**Data records:**
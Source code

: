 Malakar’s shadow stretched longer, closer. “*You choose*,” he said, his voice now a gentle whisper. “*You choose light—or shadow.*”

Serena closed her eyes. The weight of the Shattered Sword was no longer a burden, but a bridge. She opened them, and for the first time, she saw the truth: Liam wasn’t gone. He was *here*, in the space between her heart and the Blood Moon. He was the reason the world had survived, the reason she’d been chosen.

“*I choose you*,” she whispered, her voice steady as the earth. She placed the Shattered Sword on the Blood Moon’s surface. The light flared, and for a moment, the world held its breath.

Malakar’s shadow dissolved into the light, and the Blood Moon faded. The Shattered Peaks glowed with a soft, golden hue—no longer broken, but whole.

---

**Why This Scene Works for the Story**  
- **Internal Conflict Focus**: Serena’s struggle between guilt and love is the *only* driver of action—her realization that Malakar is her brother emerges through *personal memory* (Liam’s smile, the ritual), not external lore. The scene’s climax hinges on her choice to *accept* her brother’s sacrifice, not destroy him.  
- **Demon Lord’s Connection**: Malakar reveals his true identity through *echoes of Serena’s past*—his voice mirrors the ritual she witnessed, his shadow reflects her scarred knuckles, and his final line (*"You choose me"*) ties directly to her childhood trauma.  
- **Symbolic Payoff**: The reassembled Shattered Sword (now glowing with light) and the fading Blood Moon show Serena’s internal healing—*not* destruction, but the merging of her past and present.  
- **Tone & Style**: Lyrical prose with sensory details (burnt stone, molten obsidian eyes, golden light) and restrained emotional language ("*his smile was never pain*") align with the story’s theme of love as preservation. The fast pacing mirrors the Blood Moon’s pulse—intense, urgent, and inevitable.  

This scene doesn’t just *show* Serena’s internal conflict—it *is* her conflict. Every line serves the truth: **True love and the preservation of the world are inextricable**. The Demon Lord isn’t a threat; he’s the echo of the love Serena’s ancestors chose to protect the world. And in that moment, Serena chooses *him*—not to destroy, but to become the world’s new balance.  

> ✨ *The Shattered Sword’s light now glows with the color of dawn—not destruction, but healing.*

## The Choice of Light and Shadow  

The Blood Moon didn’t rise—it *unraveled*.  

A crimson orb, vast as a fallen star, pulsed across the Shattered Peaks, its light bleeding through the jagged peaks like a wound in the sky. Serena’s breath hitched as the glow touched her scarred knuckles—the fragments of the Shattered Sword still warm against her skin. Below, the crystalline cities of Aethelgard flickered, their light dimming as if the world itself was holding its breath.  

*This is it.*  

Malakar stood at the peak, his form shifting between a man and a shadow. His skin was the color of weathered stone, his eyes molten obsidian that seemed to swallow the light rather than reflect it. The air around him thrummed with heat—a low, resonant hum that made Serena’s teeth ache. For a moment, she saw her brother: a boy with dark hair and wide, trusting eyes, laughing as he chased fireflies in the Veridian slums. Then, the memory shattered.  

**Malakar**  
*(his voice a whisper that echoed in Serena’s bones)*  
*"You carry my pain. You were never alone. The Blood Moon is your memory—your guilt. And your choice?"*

**Assigned task:** Reprint the complete listing exactly.

**Your response:**
Source code

: Malakar’s shadow stretched longer, closer. “*You choose*,” he said, his voice now a gentle whisper. “*You choose light—or shadow.*”

Serena closed her eyes. The weight of the Shattered Sword was no longer a burden, but a bridge. She opened them, and for the first time, she saw the truth: Liam wasn’t gone. He was *here*, in the space between her heart and the Blood Moon. He was the reason the world had survived, the reason she’d been chosen.

“*I choose you*,” she whispered, her voice steady as the earth. She placed the Shattered Sword on the Blood Moon’s surface. The light flared, and for a moment, the world held its breath.

Malakar’s shadow dissolved into the light, and the Blood Moon faded. The Shattered Peaks glowed with a soft, golden hue—no longer broken, but whole.

---

**Why This Scene Works for the Story**  
- **Internal Conflict Focus**: Serena’s struggle between guilt and love is the *only* driver of action—her realization that Malakar is her brother emerges through *personal memory* (Liam’s smile, the ritual), not external lore. The scene’s climax hinges on her choice to *accept* her brother’s sacrifice, not destroy him.  
- **Demon Lord’s Connection**: Malakar reveals his true identity through *echoes of Serena’s past*—his voice mirrors the ritual she witnessed, his shadow reflects her scarred knuckles, and his final line (*"You choose me"*) ties directly to her childhood trauma.  
- **Symbolic Payoff**: The reassembled Shattered Sword (now glowing with light) and the fading Blood Moon show Serena’s internal healing—*not* destruction, but the merging of her past and present.  
- **Tone & Style**: Lyrical prose with sensory details (burnt stone, molten obsidian eyes, golden light) and restrained emotional language ("*his smile was never pain*") align with the story’s theme of love as preservation. The fast pacing mirrors the Blood Moon’s pulse—intense, urgent, and inevitable.  

This scene doesn’t just *show* Serena’s internal conflict—it *is* her conflict. Every line serves the truth: **True love and the preservation of the world are inextricable**. The Demon Lord isn’t a threat; he’s the echo of the love Serena’s ancestors chose to protect the world. And in that moment, Serena chooses *him*—not to destroy, but to become the world’s new balance.  

> ✨ *The Shattered Sword’s light now glows with the color of dawn—not destruction, but healing.*

## The Choice of Light and Shadow  

The Blood Moon didn’t rise—it *unraveled*.  

A crimson orb, vast as a fallen star, pulsed across the Shattered Peaks, its light bleeding through the jagged peaks like a wound in the sky. Serena’s breath hitched as the glow touched her scarred knuckles—the fragments of the Shattered Sword still warm against her skin. Below, the crystalline cities of Aethelgard flickered, their light dimming as if the world itself was holding its breath.  

*This is it.*  

Malakar stood at the peak, his form shifting between a man and a shadow. His skin was the color of weathered stone, his eyes molten obsidian that seemed to swallow the light rather than reflect it. The air around him thrummed with heat—a low, resonant hum that made Serena’s teeth ache. For a moment, she saw her brother: a boy with dark hair and wide, trusting eyes, laughing as he chased fireflies in the Veridian slums. Then, the memory shattered.  

**Malakar**  
*(his voice a whisper that echoed in Serena’s bones)*  
*"You carry my pain. You were never alone. The Blood Moon is your memory—your guilt. And your choice?"*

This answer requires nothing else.